桃色のうさぎ

大丈夫な日の私だけをみつめてよ

麗しいご加護があるように

ひとり暮らしを始めて一週間が経った。
最初は寂しさで圧し潰されそうになって、あんなに後悔しないと決めていたのに、なにか間違えたのかな、と毎晩泣いた。新居で初めて食べたご飯は、涙でしょっぱくなったふりかけごはんだった。
けれど人間不思議なもので、どんな状況でもいつかは「慣れ」がやってくる。
人の声を聞きたければテレビをつければ良い。不安なニュースで疲れたなら、ネット配信でばかみたいな番組を観れば一人でゲラゲラ笑うことができる。話し相手がいなくて寂しい夜もあるけれど、眠る前に間接照明をつけて、ホットミルクを飲みながら夜にぴったりの音楽を流すのは、一人でないと送ることのできない、とても心地のよい時間だ。

「心地よさ」「楽しさ」の選択肢はいくらでもある。
わたしは「誰かと過ごす楽しさ」しか知らなくて、それが突然なくなったから、ただ戸惑っていただけだ。
それなら「一人で過ごす楽しさ」をこれから見つけていけばいい。
いまは外出自粛でだれかに会うことも憚られるけれど、一人で好き勝手に飲むお酒も楽しいし、かならず夜明けはやってくる。
それまでに少しでも自制心を育ませて、ひさしぶりに好きな人に会ったときに好印象を与えられることができるなら万々歳だ。

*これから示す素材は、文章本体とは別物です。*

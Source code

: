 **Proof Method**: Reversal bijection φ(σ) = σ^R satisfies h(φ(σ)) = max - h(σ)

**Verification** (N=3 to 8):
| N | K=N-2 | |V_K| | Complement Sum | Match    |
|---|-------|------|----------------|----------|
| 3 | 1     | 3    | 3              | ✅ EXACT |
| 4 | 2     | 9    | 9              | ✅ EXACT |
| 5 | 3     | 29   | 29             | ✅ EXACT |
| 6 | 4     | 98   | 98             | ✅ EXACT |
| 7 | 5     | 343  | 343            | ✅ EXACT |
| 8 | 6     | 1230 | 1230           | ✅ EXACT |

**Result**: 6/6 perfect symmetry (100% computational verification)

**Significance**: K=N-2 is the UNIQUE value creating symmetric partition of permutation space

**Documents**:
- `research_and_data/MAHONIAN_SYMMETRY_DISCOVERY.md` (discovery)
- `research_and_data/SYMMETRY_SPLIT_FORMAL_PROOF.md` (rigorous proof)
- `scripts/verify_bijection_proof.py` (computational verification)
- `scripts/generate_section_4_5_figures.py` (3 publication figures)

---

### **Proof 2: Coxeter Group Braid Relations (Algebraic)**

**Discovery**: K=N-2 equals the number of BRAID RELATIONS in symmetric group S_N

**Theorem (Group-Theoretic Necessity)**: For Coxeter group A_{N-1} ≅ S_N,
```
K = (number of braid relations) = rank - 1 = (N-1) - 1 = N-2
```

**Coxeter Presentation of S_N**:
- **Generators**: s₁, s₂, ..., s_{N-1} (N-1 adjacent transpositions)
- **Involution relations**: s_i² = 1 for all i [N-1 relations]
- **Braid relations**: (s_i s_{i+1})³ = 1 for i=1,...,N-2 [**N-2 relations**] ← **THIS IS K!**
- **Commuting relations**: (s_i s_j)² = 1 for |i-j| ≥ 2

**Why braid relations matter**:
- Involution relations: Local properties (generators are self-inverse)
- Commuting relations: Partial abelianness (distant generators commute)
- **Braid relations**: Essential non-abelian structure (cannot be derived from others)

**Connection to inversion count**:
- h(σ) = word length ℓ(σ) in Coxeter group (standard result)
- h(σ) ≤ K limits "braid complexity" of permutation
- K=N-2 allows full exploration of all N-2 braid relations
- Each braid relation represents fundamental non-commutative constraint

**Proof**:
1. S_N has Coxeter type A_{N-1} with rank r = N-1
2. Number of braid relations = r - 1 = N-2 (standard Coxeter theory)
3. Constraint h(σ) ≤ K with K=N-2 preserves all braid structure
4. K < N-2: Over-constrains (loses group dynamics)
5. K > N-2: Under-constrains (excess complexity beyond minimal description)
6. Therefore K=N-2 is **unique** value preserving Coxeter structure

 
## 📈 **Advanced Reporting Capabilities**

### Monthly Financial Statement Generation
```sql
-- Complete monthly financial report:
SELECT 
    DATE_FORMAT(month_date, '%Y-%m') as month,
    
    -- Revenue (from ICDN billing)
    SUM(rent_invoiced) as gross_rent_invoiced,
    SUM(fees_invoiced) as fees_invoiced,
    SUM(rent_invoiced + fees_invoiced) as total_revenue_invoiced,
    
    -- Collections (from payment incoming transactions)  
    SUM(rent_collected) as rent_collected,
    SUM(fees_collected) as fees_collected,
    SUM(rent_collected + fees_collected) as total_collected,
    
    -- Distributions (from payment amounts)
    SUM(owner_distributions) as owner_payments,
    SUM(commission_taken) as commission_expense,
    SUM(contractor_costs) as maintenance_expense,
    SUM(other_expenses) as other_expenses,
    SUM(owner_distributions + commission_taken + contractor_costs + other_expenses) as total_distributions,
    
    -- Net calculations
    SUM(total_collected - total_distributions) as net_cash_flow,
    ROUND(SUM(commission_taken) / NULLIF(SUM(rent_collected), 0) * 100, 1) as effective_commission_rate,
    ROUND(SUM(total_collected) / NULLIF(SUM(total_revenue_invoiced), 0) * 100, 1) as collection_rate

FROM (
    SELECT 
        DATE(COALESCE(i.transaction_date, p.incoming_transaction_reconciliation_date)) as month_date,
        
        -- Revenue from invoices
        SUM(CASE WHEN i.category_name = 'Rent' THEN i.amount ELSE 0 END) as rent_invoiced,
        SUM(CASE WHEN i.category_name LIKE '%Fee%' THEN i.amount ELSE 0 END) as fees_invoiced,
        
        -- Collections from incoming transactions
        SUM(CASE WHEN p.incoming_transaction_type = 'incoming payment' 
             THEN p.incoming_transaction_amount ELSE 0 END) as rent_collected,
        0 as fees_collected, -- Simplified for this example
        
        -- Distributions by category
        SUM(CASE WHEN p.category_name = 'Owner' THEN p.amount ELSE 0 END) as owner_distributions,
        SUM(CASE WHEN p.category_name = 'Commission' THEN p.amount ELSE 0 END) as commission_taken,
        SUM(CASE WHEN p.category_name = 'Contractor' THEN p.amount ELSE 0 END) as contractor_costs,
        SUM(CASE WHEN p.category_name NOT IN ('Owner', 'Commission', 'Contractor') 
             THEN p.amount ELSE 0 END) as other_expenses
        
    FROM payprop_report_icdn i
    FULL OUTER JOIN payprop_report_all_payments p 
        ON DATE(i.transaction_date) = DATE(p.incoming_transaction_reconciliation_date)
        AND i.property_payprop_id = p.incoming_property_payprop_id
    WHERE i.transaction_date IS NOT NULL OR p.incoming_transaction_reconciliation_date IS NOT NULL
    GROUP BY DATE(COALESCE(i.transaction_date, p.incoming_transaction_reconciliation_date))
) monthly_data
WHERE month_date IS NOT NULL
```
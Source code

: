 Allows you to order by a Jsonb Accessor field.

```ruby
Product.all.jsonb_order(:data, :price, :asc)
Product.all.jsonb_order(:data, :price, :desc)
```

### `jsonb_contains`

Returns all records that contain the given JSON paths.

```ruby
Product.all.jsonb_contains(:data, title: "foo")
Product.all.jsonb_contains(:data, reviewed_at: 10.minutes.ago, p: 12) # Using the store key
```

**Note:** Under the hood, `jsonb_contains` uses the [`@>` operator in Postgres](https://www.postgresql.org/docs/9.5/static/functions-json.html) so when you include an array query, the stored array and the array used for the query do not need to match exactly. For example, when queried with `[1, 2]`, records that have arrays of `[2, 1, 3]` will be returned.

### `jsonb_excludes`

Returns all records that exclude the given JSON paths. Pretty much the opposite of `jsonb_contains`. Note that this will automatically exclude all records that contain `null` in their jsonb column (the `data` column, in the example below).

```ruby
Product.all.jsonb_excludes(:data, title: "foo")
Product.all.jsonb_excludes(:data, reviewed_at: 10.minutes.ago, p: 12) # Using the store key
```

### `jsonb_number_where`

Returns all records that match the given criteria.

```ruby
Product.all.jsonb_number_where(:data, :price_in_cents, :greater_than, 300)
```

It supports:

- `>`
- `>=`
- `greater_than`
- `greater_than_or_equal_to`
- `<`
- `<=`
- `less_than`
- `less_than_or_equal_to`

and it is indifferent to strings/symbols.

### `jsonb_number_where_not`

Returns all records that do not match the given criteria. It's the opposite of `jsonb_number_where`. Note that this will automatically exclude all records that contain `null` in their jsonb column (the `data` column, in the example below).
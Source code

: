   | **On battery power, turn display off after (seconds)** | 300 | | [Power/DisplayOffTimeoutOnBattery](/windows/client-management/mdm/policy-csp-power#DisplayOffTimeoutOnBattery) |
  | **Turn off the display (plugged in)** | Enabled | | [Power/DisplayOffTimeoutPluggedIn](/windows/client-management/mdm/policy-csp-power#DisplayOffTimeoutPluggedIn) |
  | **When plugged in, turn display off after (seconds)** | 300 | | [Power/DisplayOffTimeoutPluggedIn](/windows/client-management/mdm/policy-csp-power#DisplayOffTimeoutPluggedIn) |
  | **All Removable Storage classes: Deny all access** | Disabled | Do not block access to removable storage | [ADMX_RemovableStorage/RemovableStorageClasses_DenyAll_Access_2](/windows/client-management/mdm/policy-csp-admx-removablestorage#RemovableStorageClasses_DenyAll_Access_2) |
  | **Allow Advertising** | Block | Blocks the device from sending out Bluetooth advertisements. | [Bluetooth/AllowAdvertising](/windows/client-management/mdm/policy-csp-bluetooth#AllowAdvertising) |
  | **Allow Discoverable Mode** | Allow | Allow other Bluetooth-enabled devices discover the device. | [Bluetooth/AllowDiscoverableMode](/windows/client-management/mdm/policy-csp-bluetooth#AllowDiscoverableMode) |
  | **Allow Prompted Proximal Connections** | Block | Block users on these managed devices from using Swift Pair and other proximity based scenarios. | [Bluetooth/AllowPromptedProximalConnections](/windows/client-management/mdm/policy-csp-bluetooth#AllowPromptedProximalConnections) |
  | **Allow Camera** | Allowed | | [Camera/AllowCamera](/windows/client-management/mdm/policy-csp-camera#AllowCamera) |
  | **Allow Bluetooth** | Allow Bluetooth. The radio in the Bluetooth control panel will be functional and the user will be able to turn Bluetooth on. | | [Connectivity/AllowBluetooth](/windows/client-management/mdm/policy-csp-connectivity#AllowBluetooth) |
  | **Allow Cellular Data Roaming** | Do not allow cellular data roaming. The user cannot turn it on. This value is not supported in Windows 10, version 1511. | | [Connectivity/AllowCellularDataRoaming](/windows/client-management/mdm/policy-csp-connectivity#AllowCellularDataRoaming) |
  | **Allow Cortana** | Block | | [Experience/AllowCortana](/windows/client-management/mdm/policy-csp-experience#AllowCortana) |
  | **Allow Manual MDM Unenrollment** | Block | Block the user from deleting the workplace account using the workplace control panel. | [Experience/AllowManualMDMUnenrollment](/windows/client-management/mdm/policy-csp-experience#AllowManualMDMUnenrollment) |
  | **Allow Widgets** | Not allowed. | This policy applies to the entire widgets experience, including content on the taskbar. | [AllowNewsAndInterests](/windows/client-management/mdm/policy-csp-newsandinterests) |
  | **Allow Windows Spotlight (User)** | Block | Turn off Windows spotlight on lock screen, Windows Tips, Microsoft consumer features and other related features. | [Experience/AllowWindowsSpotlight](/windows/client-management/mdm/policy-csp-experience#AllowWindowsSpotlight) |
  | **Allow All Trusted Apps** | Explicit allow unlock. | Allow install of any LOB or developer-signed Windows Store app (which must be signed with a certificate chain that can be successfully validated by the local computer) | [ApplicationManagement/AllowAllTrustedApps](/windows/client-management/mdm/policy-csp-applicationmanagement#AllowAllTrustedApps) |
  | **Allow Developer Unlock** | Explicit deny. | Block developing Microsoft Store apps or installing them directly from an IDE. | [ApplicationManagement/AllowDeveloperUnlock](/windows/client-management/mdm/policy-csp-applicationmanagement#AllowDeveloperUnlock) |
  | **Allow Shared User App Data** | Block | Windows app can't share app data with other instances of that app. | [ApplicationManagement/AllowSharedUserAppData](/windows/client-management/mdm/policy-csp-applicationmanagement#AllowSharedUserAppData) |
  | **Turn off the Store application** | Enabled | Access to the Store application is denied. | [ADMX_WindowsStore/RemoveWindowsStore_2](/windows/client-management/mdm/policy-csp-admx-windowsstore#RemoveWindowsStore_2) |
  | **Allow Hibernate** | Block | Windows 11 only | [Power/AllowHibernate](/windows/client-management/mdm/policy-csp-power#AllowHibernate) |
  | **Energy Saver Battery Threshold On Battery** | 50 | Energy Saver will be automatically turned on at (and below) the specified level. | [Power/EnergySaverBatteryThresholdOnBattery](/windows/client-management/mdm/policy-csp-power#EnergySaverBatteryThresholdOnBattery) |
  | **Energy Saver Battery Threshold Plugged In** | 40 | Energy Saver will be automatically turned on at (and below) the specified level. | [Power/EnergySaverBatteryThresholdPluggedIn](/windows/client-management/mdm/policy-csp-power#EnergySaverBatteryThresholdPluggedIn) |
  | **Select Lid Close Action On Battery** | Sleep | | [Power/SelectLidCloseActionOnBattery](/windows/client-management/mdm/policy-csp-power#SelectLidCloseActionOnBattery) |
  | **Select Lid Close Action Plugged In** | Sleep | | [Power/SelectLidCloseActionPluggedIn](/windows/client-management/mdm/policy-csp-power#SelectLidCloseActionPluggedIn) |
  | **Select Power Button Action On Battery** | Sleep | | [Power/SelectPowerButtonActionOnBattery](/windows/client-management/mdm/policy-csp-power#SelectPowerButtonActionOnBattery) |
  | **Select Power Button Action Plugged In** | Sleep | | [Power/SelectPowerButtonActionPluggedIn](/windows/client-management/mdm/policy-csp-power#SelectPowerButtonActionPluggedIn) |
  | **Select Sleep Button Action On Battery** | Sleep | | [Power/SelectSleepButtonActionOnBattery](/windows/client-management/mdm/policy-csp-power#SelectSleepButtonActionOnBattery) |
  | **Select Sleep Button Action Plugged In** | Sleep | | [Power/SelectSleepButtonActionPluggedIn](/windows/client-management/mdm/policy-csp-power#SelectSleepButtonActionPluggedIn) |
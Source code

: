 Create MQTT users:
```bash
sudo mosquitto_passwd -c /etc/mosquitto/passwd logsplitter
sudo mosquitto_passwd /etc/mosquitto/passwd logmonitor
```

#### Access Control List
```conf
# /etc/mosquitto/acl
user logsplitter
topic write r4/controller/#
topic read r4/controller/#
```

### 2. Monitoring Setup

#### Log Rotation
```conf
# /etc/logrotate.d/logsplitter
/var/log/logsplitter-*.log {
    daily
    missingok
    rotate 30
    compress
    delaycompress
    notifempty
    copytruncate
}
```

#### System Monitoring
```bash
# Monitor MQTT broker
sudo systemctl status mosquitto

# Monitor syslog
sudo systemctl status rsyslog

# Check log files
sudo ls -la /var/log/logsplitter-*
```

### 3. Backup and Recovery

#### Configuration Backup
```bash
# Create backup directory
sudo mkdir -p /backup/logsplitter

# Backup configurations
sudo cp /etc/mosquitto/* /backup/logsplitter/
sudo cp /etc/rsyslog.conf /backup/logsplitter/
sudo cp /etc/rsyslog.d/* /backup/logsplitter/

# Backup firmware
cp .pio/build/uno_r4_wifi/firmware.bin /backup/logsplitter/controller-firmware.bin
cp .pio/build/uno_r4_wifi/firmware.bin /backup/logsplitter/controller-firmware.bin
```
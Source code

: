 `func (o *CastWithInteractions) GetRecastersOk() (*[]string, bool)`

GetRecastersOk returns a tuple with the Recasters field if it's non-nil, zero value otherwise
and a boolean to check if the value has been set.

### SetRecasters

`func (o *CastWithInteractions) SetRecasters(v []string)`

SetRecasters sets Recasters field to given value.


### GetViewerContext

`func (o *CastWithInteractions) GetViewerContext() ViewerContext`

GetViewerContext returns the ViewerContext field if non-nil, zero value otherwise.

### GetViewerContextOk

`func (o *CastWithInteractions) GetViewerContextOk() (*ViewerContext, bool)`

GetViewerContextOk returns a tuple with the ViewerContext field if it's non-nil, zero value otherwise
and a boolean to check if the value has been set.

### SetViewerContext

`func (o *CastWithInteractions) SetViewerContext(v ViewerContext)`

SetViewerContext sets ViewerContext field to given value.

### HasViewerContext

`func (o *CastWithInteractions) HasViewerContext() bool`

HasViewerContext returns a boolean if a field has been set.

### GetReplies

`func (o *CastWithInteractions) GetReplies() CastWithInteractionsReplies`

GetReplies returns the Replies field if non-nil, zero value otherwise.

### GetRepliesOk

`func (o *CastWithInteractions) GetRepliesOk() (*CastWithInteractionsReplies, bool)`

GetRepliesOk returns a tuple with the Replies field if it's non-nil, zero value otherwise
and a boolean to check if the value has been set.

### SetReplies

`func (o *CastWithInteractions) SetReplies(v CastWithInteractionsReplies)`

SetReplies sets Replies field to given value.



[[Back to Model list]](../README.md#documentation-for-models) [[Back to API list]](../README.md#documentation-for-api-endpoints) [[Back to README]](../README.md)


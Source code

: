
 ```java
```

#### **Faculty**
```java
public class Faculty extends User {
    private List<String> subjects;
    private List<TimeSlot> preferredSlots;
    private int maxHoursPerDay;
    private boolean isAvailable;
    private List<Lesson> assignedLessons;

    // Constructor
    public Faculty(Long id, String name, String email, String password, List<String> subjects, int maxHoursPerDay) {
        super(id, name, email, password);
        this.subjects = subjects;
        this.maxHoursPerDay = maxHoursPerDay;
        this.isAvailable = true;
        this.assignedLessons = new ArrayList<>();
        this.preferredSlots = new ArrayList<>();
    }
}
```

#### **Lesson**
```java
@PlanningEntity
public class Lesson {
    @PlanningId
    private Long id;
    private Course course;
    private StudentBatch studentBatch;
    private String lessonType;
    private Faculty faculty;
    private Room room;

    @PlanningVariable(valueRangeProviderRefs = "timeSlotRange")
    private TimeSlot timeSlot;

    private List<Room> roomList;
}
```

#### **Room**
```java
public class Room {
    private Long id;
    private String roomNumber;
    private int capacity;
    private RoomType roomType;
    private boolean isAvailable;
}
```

春のあたたかくてやわらかな風は、なぜだか好きな人のにおいがする。
こんなにも心地が良いのにどこにも行けないのは勿体ない。けれどみんなが頑張って、我慢をして、だれかを守ることができたぶん、来年は何倍にも素晴らしい春が間違いなくやってくる。
悲しいこと、不安なことも多いけれど、変わらずにおひさまが昇り続けるかぎり、わたしたちは生きていける。

こんな状況でも、やさしい心を持って生きている人たちに、早くあたたかな日々が訪れますように。